◆ WORK TO BE COMPLETED: Please count the lines of the listing below in which "files" occurs, and reply with the number only.

◆ EXCERPTED DATA:
# # # #

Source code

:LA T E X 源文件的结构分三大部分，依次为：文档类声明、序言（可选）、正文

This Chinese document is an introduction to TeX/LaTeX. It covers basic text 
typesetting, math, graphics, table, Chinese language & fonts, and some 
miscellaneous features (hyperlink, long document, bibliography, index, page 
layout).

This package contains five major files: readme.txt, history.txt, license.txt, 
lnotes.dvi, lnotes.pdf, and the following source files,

# # # #

◆ TASK RESPONSE: 2